Forrester analyst Enza Iannopollo earlier said global enterprises are not yet ready with their GDPR-compliance.
Forrester’s data security survey shows that one in three firms believes they are GDPR-compliant today.
“Our data shows that nearly 30 percent of companies globally are fully GDPR-compliant today. However, based on our qualitative research, we believe that just a portion of these firms have actually engaged in data discovery and classification exercises as well as built data flow maps and run gap analysis,” Forrester said.
Many firms have taken a piecemeal approach to GDPR, which is focused on requirements that rely primarily on IT to meet specific compliance requirements, such as the requirements for data breach notification.
Forrester said these approaches are short-sighted, and most likely will need radical revision after the enforcement of GDPR rules start in May.
In Europe, 26 percent of firms report that they are fully GDPR-compliant. This number is the smallest across geos.
Another 22 percent of European firms expect to be GDPR-compliant within 12 months. Too many firms still believe that GDPR doesn’t apply to them. GDPR has extraterritorial effect. This means that companies that are not physically present in the EU have to comply with the rules.
GDPR applies to companies that engage in data collection and that define the guidelines for processing activities as well as to firms that process data on behalf of their clients and strictly follow their directions.
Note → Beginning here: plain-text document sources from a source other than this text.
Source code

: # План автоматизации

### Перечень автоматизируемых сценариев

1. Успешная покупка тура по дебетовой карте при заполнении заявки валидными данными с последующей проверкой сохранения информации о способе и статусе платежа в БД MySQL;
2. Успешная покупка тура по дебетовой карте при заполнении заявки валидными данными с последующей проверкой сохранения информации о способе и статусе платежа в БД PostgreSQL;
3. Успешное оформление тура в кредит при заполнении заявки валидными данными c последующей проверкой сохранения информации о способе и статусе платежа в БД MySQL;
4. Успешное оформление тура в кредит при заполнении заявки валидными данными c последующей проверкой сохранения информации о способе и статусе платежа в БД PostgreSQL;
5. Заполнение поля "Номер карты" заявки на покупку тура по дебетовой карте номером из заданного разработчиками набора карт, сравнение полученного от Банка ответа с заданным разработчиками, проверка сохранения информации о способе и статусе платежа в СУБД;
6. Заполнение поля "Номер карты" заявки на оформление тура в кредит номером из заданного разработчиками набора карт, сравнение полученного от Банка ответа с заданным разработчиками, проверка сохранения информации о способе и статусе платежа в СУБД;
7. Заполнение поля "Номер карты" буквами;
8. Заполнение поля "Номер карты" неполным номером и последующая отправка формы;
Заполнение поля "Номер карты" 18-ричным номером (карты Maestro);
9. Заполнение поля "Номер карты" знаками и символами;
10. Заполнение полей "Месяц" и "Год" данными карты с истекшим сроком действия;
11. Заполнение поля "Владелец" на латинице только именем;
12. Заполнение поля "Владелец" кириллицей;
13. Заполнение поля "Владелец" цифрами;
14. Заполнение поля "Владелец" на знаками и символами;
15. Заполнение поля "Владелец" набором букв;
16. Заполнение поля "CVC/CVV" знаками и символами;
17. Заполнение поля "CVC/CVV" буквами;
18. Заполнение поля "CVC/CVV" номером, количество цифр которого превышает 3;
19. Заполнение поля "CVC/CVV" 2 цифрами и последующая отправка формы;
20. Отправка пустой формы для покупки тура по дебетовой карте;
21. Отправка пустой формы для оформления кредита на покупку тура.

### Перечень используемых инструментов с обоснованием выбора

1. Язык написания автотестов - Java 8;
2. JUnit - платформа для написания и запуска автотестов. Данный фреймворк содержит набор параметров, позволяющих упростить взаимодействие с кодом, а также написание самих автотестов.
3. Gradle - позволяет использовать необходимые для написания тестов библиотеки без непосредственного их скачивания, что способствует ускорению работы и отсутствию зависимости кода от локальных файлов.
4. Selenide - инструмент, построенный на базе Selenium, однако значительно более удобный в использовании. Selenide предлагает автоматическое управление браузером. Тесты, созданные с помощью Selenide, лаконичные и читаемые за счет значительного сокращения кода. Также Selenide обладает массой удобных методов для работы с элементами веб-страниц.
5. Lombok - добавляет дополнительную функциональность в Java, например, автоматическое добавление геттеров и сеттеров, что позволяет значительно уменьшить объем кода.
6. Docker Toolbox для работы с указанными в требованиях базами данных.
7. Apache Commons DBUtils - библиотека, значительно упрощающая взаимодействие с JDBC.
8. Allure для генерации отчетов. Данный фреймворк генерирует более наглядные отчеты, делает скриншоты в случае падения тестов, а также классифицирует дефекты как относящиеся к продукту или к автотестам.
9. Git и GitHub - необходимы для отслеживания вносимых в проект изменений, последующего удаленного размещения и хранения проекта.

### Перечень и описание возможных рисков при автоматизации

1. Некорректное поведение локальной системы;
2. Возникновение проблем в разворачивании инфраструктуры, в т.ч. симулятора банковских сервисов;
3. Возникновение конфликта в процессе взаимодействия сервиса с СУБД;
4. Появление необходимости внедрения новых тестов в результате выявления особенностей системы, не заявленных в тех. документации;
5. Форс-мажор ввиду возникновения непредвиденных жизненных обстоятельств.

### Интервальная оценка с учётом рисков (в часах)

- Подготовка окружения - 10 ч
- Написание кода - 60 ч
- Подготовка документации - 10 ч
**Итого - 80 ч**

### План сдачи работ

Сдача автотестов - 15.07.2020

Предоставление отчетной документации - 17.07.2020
Firms in regulated industries have a head start on the GDPR journey. Prior experience with tough regulation matters when it comes to GDPR. Firms in highly regulated verticals, such as financial services, have the luxury of relying on established compliance and data protection teams and often also on data protection officers.
For firms not used to regulation, their GDPR journeys must start with the creation of the right team that can then define a framework for the firm’s compliance strategy.
Financial services firms are the most GDPR mature. Companies in financial services across geographies are the most GDPR mature organizations.
Centre for Information Policy Leadership President Bojana Bellamy has discussed the role of chief information security officers (CISOs) in GDPR readiness. Watch the YouTube video below.
Failure to comply with GDPR creates the potential for regulatory enforcement actions that could limit their ability to process customer data in certain ways. Reputational damage and loss of trust might lead their customers to take their business and their data somewhere else.
Media and retail lag behind other industries. Companies in media and retail have an enormous real estate worth of customers’ personal data to rationalize and bring within GDPR compliance. They have only recently started their GDPR journeys, often under the pressure of their own customers.
Many firms have hired a data protection officer (DPO) or they are about to do so. Some firms, mainly outside of Europe, are also planning to use external consultants as their DPO. The presence of a CPO doesn’t necessarily mean that the GDPR budget sits with that role or that the CPO is the ultimate leader of the GDPR compliance strategy.
Forrester said GDPR compliance is not a one-off effort; firms must embed it in the way the business uses personal data daily, and it has to work as long as the firm operates. Regulators have included rules that allow them to potentially audit firms on a continuous basis.
The Forrester report examined the GDPR readiness of companies worldwide ahead of the May deadline for GDPR compliance.
While the main focus is on companies in the EU preparing for GDPR, 33 percent of North American companies are fully compliant with GDPR, followed by Asia Pacific and Latin America – both at 29 percent – and Europe falling behind at 26 percent. The findings also show how companies are deploying GDPR compliance programs and challenges they’re still facing with the transition.